But if you sin unintentionally, and do not observe all these commandments that the Lord has spoken to Moses, all that the Lord has commanded you by Moses, from the day that the Lord gave commandment, and onward throughout your generations, then if it was done unintentionally without the knowledge of the congregation, all the congregation shall offer one bull from the herd for a burnt offering, a pleasing aroma to the Lord, with its grain offering and its drink offering, according to the rule, and one male goat for a sin offering. And the priest shall make atonement for all the congregation of the people of Israel, and they shall be forgiven, because it was a mistake, and they have brought their offering, a food offering to the Lord, and their sin offering before the Lord for their mistake. And all the congregation of the people of Israel shall be forgiven, and the stranger who sojourns among them, because the whole population was involved in the mistake.
Compared to sin we typically think about, this passage might surprise us in two ways. First, it talks about accidental sin; we tend to think that we can’t be blamed for what we didn’t mean to do. Second, it talks about communal sin; we tend to think that we can’t be blamed for something bigger than us. However, we can and we can. Much of the injustice in our world is accidental and communal, but we are still responsible.

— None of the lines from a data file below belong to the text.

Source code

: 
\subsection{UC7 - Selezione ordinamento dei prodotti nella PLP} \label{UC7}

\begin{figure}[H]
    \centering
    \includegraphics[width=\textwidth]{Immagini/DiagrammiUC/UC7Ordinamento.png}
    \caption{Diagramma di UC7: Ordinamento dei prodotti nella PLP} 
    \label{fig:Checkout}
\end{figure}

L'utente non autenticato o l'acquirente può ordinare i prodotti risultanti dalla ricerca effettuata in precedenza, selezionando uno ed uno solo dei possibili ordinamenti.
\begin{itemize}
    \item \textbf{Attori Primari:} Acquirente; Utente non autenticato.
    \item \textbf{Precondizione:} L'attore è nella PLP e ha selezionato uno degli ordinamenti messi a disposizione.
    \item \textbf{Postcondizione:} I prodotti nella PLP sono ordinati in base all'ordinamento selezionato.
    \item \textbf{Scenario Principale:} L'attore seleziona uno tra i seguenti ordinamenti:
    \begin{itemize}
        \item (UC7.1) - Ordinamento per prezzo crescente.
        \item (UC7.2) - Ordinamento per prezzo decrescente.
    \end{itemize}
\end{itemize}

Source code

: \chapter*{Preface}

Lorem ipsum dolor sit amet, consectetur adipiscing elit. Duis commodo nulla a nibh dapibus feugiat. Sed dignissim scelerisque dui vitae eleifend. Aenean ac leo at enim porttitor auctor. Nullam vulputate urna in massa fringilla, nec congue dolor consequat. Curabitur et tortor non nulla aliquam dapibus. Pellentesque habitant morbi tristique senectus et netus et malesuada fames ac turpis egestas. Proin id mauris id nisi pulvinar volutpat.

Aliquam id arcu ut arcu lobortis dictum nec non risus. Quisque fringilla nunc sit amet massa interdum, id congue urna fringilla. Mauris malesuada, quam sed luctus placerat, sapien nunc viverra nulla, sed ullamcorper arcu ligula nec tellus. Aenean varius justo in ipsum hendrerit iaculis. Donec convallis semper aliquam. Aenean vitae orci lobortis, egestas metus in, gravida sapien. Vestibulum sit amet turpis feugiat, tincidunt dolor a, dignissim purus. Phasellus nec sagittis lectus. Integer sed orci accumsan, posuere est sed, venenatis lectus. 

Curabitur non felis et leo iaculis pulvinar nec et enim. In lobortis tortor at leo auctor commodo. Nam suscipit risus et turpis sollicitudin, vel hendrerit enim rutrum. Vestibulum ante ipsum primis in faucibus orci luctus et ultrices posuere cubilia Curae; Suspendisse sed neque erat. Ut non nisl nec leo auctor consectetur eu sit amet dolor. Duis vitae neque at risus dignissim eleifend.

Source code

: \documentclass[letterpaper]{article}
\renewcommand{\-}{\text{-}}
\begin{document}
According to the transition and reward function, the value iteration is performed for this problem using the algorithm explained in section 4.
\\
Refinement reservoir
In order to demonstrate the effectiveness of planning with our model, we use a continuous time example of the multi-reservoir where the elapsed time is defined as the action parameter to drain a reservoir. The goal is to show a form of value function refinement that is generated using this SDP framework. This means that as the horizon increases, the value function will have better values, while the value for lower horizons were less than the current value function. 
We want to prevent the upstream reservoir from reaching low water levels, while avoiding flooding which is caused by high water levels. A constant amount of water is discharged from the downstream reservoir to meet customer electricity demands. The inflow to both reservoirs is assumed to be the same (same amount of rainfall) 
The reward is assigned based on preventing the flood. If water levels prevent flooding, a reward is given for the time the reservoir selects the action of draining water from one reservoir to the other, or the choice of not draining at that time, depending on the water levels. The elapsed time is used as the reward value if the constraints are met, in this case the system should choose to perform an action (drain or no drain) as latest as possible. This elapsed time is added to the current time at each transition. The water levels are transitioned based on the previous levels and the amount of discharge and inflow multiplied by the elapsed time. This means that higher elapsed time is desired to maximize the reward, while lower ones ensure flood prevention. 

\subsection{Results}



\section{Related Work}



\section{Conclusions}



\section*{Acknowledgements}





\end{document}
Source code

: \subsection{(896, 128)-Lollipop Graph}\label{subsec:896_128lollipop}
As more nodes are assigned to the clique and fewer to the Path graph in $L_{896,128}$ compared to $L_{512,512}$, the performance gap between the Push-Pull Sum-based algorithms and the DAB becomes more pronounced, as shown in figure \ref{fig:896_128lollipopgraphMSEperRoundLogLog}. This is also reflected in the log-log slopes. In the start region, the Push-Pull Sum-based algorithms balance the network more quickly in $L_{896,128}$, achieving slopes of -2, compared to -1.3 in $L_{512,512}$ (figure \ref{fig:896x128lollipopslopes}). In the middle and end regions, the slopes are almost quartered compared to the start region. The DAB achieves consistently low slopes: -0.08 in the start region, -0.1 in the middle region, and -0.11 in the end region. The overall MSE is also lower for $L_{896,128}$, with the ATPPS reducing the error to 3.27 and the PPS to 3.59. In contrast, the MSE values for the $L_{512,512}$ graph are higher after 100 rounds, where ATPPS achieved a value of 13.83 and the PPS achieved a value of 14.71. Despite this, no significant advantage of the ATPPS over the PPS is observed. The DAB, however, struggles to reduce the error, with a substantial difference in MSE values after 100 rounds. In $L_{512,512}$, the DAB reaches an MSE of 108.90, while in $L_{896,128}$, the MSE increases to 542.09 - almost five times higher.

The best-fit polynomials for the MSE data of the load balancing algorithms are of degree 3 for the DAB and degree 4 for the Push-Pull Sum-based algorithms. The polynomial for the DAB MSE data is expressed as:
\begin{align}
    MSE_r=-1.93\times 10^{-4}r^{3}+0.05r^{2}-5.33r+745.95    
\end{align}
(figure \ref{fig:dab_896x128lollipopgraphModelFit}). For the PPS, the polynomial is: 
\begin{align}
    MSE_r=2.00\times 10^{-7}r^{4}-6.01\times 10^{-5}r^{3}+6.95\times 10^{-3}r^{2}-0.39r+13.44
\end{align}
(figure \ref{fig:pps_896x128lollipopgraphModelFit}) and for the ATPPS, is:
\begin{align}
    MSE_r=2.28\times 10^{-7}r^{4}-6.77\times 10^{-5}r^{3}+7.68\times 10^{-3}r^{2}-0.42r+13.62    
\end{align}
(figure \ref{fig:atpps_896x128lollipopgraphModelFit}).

When we buy products built by children in unsafe working conditions, it’s accidental and communal, but it’s sin. White privilege is accidental and communal, but it’s sin. The cycle of credit card airline miles (for one person) and insurmountable credit card debt (for another) is accidental and communal, but it’s sin. Cornelius Plantinga describes this well (in addition to the essay quoted below, he wrote a whole, helpful book on the topic):
In a racist culture, racism will look normal. In a secular culture, indifference toward God will look normal, as it does in much secular education. Human character forms culture, but culture also forms human character. And the formation runs not only across regions and peoples, but also along generations. A boy can “inherit” his father’s sexist idea that men ought to dominate women. A daughter can “inherit” her mother’s sexist idea that women ought to let men do it.
-Cornelius Plantinga, “Not the Way It’s Supposed to Be: A Breviary of Sin,” p.14
This sounds bleak, but recall the message of the passage from Numbers. The main point is not to prove that there’s such a thing as accidental, communal sin; that’s almost assumed. The main point is that when this sin is realized and the offering is given, “all the congregation of the people of Israel shall be forgiven.”
Perhaps we avoid the idea of accidental, communal sin because we don’t like digging into something that we feel unable to fix. The good news is, Jesus Christ Himself is the offering, and he can change what we cannot change, both our society and us. We have a Lord who secured victory over sin and a Spirit who delivers us from our own flesh. Thanks be to God; we can dig in. We can acknowledge and seek out and repent for and address accidental, communal sin, because we follow Jesus Christ. His reign has arrived, and it’s taking over for good.